**Problem requirements**
The word "from" appears in some lines of the records below; state how many lines, and nothing else.

Data items
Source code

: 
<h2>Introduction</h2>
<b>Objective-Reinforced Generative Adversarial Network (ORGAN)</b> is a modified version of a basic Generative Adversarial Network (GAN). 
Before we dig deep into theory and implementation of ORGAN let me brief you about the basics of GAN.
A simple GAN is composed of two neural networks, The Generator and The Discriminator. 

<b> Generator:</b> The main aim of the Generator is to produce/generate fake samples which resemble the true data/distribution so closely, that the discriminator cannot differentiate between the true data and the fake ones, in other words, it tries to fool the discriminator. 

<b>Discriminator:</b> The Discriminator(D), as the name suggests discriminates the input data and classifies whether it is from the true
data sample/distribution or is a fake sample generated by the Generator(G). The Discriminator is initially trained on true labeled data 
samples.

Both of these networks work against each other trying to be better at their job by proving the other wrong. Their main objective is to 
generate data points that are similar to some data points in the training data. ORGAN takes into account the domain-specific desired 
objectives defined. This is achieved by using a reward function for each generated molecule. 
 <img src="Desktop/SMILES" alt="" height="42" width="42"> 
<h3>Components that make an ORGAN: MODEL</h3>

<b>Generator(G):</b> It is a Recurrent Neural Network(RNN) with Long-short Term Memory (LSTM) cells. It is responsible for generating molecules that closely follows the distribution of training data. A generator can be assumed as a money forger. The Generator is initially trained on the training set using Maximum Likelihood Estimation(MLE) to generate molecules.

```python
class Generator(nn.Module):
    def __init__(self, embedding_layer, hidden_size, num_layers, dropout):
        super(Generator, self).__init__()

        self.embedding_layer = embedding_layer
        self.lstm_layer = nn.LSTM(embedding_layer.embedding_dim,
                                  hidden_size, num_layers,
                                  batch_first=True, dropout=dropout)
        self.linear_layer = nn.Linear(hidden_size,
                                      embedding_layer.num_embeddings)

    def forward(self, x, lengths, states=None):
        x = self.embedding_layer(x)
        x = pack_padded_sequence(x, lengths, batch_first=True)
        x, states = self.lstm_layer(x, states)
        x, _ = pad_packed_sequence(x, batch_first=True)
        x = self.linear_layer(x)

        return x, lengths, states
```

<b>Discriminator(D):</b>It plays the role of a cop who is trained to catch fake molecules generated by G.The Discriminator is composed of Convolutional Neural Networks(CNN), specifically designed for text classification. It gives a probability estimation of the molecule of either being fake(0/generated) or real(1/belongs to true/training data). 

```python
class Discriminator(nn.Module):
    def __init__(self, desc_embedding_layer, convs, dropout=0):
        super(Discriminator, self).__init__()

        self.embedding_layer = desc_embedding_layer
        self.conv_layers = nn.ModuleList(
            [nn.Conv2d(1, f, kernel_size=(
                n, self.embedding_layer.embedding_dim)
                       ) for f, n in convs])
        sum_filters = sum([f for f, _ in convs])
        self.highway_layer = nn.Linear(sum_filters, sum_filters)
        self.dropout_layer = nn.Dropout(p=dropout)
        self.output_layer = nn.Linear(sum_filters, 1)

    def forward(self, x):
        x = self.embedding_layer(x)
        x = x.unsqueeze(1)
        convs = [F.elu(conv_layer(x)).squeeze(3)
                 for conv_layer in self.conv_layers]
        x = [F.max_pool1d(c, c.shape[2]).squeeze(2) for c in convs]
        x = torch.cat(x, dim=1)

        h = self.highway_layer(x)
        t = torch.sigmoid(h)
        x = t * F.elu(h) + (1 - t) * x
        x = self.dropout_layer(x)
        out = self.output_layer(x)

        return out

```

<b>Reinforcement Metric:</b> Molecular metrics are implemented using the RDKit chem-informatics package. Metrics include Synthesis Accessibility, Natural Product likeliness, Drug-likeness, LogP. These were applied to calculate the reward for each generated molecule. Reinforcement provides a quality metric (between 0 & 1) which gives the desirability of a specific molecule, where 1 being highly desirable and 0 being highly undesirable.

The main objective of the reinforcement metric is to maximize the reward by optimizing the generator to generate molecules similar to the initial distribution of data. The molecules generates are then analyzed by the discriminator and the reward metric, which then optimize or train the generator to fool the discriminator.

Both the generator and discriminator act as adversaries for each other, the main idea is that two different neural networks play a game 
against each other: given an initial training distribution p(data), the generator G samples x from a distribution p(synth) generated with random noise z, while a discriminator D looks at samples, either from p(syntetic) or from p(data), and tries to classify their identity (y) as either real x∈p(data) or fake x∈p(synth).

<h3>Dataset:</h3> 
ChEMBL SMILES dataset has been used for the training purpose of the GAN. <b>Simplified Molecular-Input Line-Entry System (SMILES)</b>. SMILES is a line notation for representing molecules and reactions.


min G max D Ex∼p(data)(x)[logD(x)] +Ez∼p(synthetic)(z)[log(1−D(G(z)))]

**Output below**
2